[[ RECORDED DATA open ]]
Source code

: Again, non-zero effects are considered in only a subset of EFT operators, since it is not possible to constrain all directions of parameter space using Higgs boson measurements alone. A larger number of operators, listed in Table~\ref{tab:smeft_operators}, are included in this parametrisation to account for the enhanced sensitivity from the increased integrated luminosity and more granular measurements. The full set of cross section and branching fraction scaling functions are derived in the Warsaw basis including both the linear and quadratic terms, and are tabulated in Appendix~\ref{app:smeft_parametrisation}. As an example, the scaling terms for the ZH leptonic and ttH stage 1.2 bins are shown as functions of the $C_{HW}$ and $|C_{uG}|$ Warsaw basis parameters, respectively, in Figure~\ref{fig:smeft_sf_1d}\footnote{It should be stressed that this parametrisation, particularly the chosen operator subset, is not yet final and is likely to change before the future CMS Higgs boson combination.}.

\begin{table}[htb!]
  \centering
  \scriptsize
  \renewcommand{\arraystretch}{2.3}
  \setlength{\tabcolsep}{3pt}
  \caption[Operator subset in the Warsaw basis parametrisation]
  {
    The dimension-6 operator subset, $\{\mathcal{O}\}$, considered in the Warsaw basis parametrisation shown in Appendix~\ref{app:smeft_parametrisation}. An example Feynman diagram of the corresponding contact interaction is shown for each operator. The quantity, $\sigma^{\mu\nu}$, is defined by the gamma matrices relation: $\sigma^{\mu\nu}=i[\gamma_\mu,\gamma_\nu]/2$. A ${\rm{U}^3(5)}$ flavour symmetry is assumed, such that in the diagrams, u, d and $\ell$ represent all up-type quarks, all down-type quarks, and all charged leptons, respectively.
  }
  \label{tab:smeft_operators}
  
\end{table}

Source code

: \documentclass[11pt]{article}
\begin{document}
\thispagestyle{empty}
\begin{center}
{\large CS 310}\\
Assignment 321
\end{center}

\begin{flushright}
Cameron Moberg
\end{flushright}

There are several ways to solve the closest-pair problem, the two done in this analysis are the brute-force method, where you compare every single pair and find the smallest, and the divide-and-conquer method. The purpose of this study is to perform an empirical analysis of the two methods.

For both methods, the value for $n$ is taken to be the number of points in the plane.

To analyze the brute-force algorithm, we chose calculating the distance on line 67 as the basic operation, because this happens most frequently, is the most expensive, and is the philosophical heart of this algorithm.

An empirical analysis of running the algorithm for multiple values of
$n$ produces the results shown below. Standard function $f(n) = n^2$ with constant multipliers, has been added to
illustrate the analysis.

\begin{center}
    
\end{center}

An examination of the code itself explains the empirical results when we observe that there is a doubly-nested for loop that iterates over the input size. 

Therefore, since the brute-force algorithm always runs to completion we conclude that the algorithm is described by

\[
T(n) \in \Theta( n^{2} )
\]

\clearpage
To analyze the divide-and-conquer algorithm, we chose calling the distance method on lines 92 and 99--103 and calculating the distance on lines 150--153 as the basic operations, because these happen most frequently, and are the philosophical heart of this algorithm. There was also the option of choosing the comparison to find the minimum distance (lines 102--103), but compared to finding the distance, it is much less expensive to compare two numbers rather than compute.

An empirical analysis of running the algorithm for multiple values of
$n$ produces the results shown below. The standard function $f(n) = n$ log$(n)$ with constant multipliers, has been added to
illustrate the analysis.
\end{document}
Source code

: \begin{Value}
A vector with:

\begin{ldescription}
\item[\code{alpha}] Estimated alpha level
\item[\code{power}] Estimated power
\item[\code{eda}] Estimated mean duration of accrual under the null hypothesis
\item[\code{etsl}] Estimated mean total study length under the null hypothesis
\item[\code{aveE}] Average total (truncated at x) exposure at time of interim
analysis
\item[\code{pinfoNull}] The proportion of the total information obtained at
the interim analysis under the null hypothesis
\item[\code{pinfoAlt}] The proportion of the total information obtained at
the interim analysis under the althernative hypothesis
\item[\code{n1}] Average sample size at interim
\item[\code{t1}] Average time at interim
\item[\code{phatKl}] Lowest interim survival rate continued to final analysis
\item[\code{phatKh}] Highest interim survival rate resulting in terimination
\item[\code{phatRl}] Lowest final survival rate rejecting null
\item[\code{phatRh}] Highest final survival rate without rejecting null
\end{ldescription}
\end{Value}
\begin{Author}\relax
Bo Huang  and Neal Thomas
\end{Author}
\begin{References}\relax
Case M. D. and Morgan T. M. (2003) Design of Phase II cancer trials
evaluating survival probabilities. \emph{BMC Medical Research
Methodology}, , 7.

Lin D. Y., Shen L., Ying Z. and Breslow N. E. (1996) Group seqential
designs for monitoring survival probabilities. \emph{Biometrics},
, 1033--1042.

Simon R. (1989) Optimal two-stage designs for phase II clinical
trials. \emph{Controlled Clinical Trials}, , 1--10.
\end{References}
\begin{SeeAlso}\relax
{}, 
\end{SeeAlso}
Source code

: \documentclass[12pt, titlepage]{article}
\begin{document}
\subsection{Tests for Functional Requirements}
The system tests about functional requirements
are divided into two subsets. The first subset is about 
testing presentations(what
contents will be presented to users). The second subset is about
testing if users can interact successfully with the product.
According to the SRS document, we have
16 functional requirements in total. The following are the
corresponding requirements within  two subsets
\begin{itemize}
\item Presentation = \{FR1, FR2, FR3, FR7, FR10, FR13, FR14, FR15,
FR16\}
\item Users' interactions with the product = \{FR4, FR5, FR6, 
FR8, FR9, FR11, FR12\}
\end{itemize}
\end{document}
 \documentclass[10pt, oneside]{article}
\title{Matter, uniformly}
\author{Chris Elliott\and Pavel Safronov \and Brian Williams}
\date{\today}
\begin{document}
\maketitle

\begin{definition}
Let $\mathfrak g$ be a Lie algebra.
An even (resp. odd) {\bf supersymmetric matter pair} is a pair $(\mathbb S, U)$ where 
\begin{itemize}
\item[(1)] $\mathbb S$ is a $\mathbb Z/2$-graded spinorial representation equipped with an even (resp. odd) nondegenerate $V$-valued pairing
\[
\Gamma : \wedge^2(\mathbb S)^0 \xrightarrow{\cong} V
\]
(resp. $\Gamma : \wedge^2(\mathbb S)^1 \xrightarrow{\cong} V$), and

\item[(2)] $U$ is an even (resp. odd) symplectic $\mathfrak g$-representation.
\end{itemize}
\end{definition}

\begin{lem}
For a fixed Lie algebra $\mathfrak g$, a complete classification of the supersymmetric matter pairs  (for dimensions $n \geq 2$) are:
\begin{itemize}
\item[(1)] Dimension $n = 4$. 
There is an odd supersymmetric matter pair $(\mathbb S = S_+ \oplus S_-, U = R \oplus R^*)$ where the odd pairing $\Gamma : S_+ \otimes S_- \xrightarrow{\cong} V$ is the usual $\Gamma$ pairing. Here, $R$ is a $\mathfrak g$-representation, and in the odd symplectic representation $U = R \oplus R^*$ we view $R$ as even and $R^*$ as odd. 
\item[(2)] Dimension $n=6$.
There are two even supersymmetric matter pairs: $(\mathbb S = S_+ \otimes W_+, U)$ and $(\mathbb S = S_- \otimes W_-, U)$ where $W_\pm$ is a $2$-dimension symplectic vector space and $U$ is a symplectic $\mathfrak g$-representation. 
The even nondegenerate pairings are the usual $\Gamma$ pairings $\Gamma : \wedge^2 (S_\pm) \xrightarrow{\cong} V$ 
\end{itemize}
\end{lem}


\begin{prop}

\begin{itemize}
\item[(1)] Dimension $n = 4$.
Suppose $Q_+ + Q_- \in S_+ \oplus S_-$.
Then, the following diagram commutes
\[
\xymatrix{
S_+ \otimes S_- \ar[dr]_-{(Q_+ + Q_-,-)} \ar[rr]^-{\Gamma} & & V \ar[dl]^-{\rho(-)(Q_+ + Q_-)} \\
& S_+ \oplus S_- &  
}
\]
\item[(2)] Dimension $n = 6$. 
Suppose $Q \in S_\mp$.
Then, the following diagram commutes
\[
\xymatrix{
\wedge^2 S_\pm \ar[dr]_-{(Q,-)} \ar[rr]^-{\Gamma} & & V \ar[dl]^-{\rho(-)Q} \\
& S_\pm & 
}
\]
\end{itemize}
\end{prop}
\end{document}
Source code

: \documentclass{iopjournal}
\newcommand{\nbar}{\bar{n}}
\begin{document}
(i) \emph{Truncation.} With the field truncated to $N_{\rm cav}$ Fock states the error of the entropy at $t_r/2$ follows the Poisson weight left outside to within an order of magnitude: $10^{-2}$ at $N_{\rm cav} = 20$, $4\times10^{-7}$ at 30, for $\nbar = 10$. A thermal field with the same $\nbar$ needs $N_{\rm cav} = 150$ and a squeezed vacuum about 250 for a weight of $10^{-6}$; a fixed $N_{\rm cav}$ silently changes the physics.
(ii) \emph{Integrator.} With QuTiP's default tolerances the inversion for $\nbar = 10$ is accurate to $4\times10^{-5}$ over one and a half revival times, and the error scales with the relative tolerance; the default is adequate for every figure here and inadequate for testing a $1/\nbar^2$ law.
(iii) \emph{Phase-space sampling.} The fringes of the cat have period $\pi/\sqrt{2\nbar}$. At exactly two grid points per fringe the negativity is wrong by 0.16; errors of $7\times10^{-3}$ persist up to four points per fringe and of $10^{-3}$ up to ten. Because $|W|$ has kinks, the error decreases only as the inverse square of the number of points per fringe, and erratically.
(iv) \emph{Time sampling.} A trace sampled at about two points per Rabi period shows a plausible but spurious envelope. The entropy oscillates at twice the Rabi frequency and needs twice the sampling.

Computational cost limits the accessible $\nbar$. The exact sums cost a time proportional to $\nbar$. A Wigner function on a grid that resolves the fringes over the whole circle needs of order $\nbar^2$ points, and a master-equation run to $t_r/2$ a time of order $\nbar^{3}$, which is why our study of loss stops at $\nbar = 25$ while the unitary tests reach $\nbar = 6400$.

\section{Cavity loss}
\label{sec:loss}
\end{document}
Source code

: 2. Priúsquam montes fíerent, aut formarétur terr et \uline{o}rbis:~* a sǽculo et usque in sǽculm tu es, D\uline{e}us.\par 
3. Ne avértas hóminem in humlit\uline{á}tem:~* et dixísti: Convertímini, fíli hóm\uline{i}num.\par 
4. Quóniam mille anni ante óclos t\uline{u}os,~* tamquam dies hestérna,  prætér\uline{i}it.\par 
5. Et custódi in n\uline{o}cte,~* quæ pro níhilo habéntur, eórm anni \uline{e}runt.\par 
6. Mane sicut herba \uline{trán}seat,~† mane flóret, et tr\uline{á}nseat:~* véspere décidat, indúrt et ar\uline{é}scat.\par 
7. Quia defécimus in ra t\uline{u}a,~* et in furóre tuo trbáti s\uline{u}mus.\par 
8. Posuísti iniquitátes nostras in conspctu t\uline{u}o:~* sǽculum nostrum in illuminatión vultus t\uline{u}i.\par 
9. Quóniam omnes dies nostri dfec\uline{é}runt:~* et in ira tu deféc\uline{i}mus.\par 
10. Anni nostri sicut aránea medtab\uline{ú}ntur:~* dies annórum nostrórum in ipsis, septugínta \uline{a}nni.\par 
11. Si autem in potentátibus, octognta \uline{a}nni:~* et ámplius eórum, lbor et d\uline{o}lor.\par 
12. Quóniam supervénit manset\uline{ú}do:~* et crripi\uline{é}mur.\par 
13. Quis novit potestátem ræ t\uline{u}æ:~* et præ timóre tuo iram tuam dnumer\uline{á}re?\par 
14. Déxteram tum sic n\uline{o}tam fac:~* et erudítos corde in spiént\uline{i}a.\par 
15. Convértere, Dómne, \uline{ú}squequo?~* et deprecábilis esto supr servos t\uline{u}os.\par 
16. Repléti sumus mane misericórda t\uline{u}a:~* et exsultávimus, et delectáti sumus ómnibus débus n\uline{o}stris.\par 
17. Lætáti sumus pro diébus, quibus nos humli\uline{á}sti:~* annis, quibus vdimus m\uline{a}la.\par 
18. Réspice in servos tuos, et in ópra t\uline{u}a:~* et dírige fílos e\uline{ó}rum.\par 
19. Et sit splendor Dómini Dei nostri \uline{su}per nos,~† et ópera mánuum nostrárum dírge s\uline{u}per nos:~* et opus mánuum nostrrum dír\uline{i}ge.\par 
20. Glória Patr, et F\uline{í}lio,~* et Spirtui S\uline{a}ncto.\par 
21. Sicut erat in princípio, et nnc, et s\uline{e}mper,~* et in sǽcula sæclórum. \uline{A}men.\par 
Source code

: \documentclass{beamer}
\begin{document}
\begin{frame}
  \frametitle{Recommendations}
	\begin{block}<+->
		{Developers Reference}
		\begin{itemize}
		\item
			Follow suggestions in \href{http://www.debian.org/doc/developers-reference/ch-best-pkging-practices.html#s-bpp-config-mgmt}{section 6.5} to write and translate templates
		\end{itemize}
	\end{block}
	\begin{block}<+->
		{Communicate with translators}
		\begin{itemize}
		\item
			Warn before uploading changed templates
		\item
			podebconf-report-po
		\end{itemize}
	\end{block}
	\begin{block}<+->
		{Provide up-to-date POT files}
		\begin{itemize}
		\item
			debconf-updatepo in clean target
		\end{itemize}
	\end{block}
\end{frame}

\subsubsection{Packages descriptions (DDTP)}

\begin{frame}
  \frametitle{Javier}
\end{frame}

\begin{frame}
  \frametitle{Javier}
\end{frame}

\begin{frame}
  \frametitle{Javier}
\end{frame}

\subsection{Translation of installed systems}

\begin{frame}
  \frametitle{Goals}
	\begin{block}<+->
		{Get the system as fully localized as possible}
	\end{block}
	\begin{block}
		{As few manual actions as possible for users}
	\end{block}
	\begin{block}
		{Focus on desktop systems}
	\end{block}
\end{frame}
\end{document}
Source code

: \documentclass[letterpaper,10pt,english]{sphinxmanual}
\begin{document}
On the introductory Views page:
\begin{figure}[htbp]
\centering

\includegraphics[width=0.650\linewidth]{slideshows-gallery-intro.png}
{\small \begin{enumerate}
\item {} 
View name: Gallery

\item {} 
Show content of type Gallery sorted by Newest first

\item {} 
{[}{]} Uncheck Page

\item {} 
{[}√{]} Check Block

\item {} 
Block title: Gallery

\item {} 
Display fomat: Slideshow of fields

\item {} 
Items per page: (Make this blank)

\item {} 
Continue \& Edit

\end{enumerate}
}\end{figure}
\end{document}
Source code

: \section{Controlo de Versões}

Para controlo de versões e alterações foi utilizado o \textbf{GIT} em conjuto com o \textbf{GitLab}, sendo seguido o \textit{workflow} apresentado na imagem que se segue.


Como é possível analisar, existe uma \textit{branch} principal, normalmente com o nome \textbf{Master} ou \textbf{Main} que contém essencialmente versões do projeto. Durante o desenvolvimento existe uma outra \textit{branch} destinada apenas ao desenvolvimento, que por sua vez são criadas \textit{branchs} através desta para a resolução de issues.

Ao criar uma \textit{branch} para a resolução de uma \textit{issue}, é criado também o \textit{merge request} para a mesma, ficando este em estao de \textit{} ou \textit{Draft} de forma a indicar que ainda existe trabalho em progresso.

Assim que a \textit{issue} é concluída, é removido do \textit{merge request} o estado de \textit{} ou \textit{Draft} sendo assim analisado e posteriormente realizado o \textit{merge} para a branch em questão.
[[ RECORDED DATA closed ]]
EXERCISE BRIEF
Pick each line holding the word "wedge" out of the listing.

RESPONSE AREA
\Gamma : \wedge^2(\mathbb S)^0 \xrightarrow{\cong} V
(resp. $\Gamma : \wedge^2(\mathbb S)^1 \xrightarrow{\cong} V$), and
The even nondegenerate pairings are the usual $\Gamma$ pairings $\Gamma : \wedge^2 (S_\pm) \xrightarrow{\cong} V$ 
\wedge^2 S_\pm \ar[dr]_-{(Q,-)} \ar[rr]^-{\Gamma} & & V \ar[dl]^-{\rho(-)Q} \\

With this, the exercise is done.